Wednesday, May 30, 2012

SIROTI: The Week in Review

I read a lot of stuff on the internet. It cuts into my writing time. That's my excuse for not updating this blog more often, and I'm sticking to it.

So, what Stuff have I Read On The Internet this past week?

Journey to Planet JoCo series. I’m not sure how I stumbled upon John Scalzi’s blog, Whatever, but there I discovered two things I had never heard of before: Jonathan Coulton and sci-fi songwriter. Each interview in the series is short and mostly humorous. You can read or listen to them. I read the interviews looking for any tidbits on how Coulton approaches storytelling in his medium, and I came away thinking simplicity and honesty is key. There’s not a lot of room in a song to be verbose and expositional, so the simplest tales told as candidly as possible make his songs relatable and enjoyable, and quite emotional, at times. Listening to his music (among which are the hit songs to the Portal games) are an added bonus.

Is SF Still The Genre of Big Ideas? Seven notable speculative fiction aficionados, including Daniel Abraham and Alistair Reynolds, answered the question, offering great insights into how they viewed the genre itself, where it’s been, and where it’s going. I left my thoughts in the comments section there, the gist of which is: the question is a tad presumptuous.

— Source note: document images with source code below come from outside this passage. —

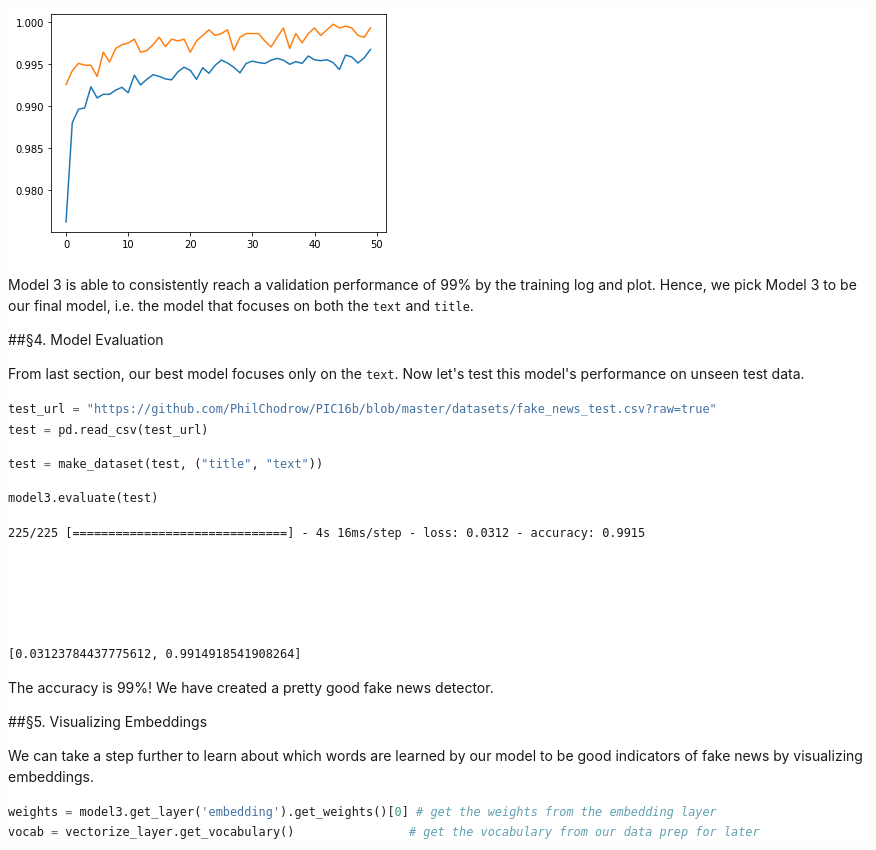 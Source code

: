 
    
![png](/images/output_49_1.png)
    


Model 3 is able to consistently reach a validation performance of 99% by the training log and plot. Hence, we pick Model 3 to be our final model, i.e. the model that focuses on both the `text` and `title`. 

##§4. Model Evaluation

From last section, our best model focuses only on the `text`. Now let's test this model's performance on unseen test data. 


```python
test_url = "https://github.com/PhilChodrow/PIC16b/blob/master/datasets/fake_news_test.csv?raw=true"
test = pd.read_csv(test_url)
```


```python
test = make_dataset(test, ("title", "text"))
```


```python
model3.evaluate(test)
```

    225/225 [==============================] - 4s 16ms/step - loss: 0.0312 - accuracy: 0.9915
    




    [0.03123784437775612, 0.9914918541908264]



The accuracy is 99%! We have created a pretty good fake news detector. 

##§5. Visualizing Embeddings

We can take a step further to learn about which words are learned by our model to be good indicators of fake news by visualizing embeddings.


```python
weights = model3.get_layer('embedding').get_weights()[0] # get the weights from the embedding layer
vocab = vectorize_layer.get_vocabulary()                # get the vocabulary from our data prep for later
```
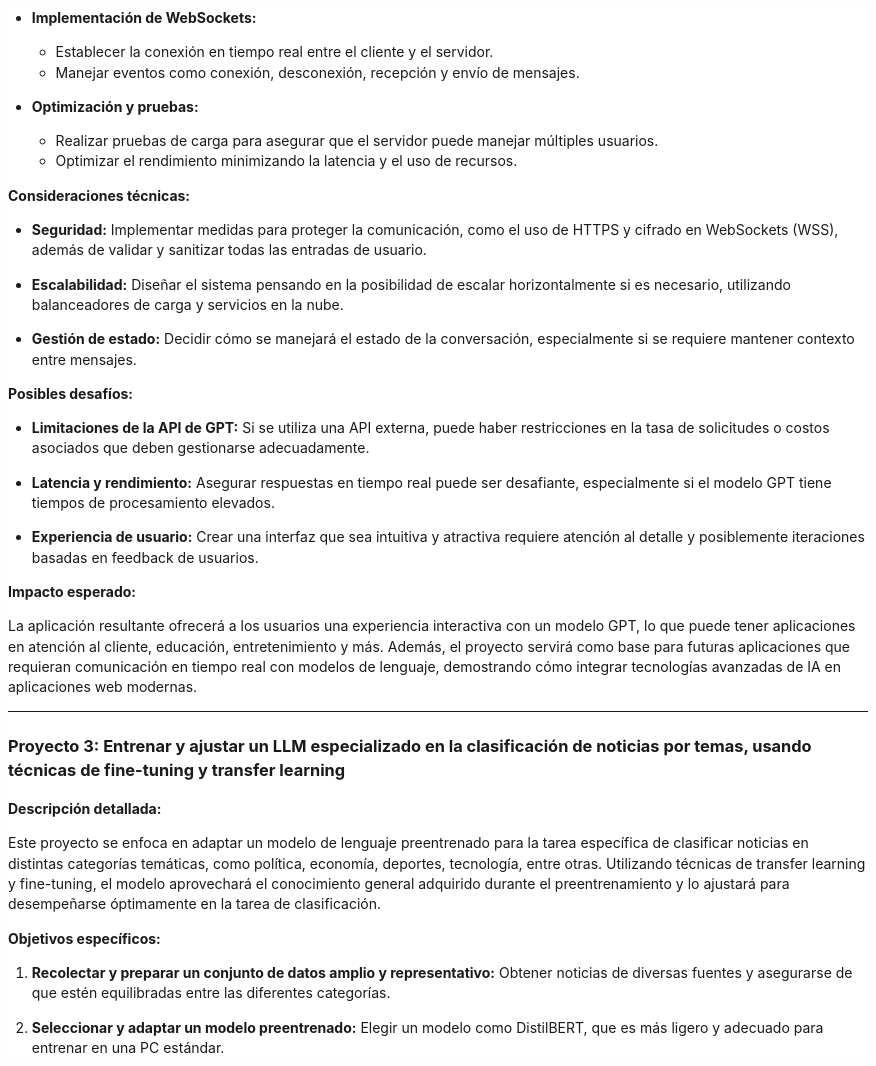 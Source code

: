 - **Implementación de WebSockets:**
  - Establecer la conexión en tiempo real entre el cliente y el servidor.
  - Manejar eventos como conexión, desconexión, recepción y envío de mensajes.

- **Optimización y pruebas:**
  - Realizar pruebas de carga para asegurar que el servidor puede manejar múltiples usuarios.
  - Optimizar el rendimiento minimizando la latencia y el uso de recursos.

**Consideraciones técnicas:**

- **Seguridad:** Implementar medidas para proteger la comunicación, como el uso de HTTPS y cifrado en WebSockets (WSS), además de validar y sanitizar todas las entradas de usuario.

- **Escalabilidad:** Diseñar el sistema pensando en la posibilidad de escalar horizontalmente si es necesario, utilizando balanceadores de carga y servicios en la nube.

- **Gestión de estado:** Decidir cómo se manejará el estado de la conversación, especialmente si se requiere mantener contexto entre mensajes.

**Posibles desafíos:**

- **Limitaciones de la API de GPT:** Si se utiliza una API externa, puede haber restricciones en la tasa de solicitudes o costos asociados que deben gestionarse adecuadamente.

- **Latencia y rendimiento:** Asegurar respuestas en tiempo real puede ser desafiante, especialmente si el modelo GPT tiene tiempos de procesamiento elevados.

- **Experiencia de usuario:** Crear una interfaz que sea intuitiva y atractiva requiere atención al detalle y posiblemente iteraciones basadas en feedback de usuarios.

**Impacto esperado:**

La aplicación resultante ofrecerá a los usuarios una experiencia interactiva con un modelo GPT, lo que puede tener aplicaciones en atención al cliente, educación, entretenimiento y más. Además, el proyecto servirá como base para futuras aplicaciones que requieran comunicación en tiempo real con modelos de lenguaje, demostrando cómo integrar tecnologías avanzadas de IA en aplicaciones web modernas.

---

### **Proyecto 3: Entrenar y ajustar un LLM especializado en la clasificación de noticias por temas, usando técnicas de fine-tuning y transfer learning**

**Descripción detallada:**

Este proyecto se enfoca en adaptar un modelo de lenguaje preentrenado para la tarea específica de clasificar noticias en distintas categorías temáticas, como política, economía, deportes, tecnología, entre otras. Utilizando técnicas de transfer learning y fine-tuning, el modelo aprovechará el conocimiento general adquirido durante el preentrenamiento y lo ajustará para desempeñarse óptimamente en la tarea de clasificación.

**Objetivos específicos:**

1. **Recolectar y preparar un conjunto de datos amplio y representativo:** Obtener noticias de diversas fuentes y asegurarse de que estén equilibradas entre las diferentes categorías.

2. **Seleccionar y adaptar un modelo preentrenado:** Elegir un modelo como DistilBERT, que es más ligero y adecuado para entrenar en una PC estándar.
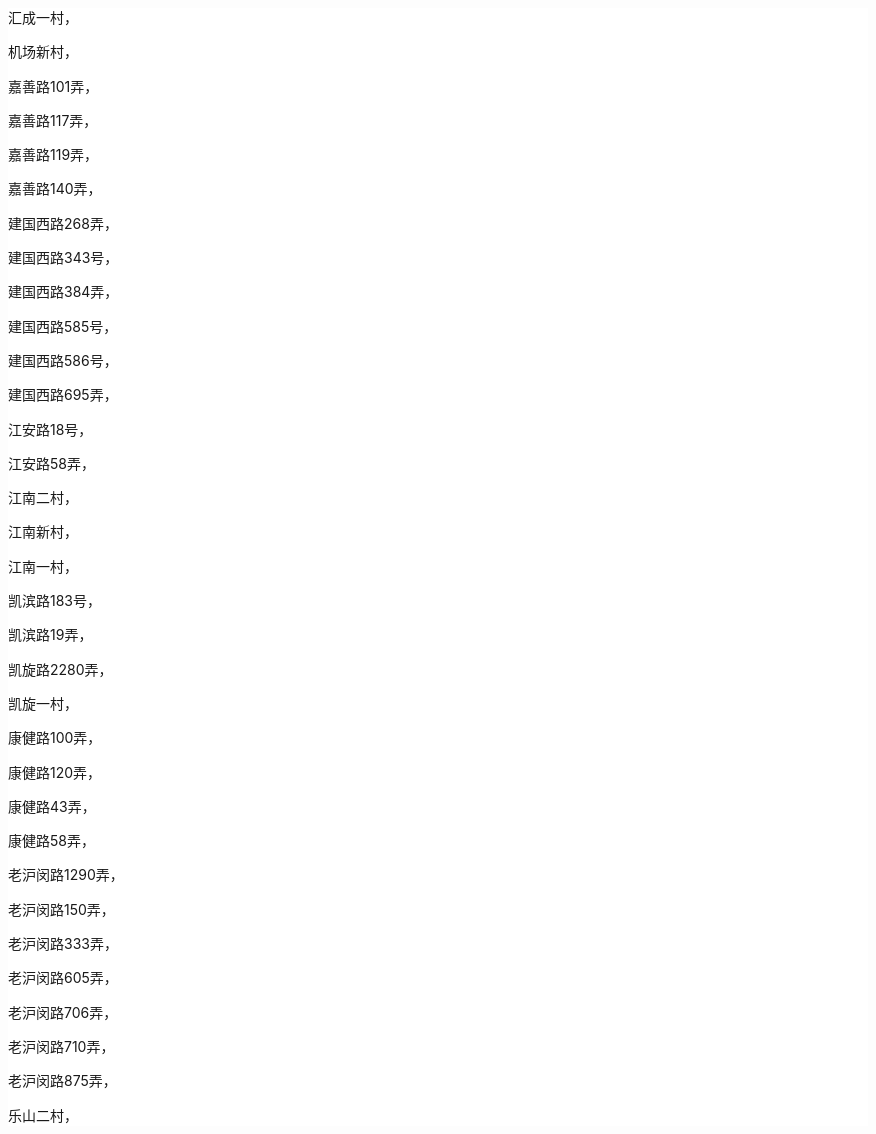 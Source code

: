 汇成一村，

机场新村，

嘉善路101弄，

嘉善路117弄，

嘉善路119弄，

嘉善路140弄，

建国西路268弄，

建国西路343号，

建国西路384弄，

建国西路585号，

建国西路586号，

建国西路695弄，

江安路18号，

江安路58弄，

江南二村，

江南新村，

江南一村，

凯滨路183号，

凯滨路19弄，

凯旋路2280弄，

凯旋一村，

康健路100弄，

康健路120弄，

康健路43弄，

康健路58弄，

老沪闵路1290弄，

老沪闵路150弄，

老沪闵路333弄，

老沪闵路605弄，

老沪闵路706弄，

老沪闵路710弄，

老沪闵路875弄，

乐山二村，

Shame by Pam Noles. If you ever wondered why race matters in a work of fiction, this moving essay might just give you some profound answers and a new perspective.

The Most Comma Mistakes. Because you can never read too many explanations of the rules for commas. The one that got me was the Identification Crisis comma.

The Art of Fiction, Dorothy Parker. Witty and frank.

What have you been reading lately?

Photo credit: "catch 22 nately" by schammond available under CC BY 2.0

Friday, May 11, 2012


I don't like to nano stories, that is, to write them really fast and without a lot of thought or care going into the words that make up the sentences that make up the paragraphs that make up the story. But I have a problem with not finishing very many good stories in a timely fashion...or at all. That's why I accepted a friend's challenge to nano a couple of short stories this month.

We actually started last month. He finished his story before I did, and it took me 25 days to complete a 12k word story. (I did say I had a problem, didn't I?) I hated the story as I wrote it, and I hated the story when I finished. So, what was the point?

Glad to be done with the thing, I quickly retreated to my proper WIPs and basked in the sanity and coherency of the prose. Ah, the smooth narrative and the delightful dialogue were like soothing balms. Then it struck me:

When you see how bad your own writing can really be, you appreciate how well you write when you’re trying. You appreciate the trying.

The challenge is not about trying--trying to write a great, good, or even likeable story, or trying to come up with clever plots and indelible characters.  I already know how to strive for precise words, better flow, coherent structure, strong voices, etc. I know how to endeavor to write well because I have, and after years of practice I know when I'm writing poorly.

The challenge is about doing. It is about setting aside inhibition. When I try my best, the final draft will be my best, to heck with how cringe-worthy it starts out. Right now, it's about writing now, and the more I do, the more I learn how best to approach it, how to work more efficiently and get better results. I second-guess a little less.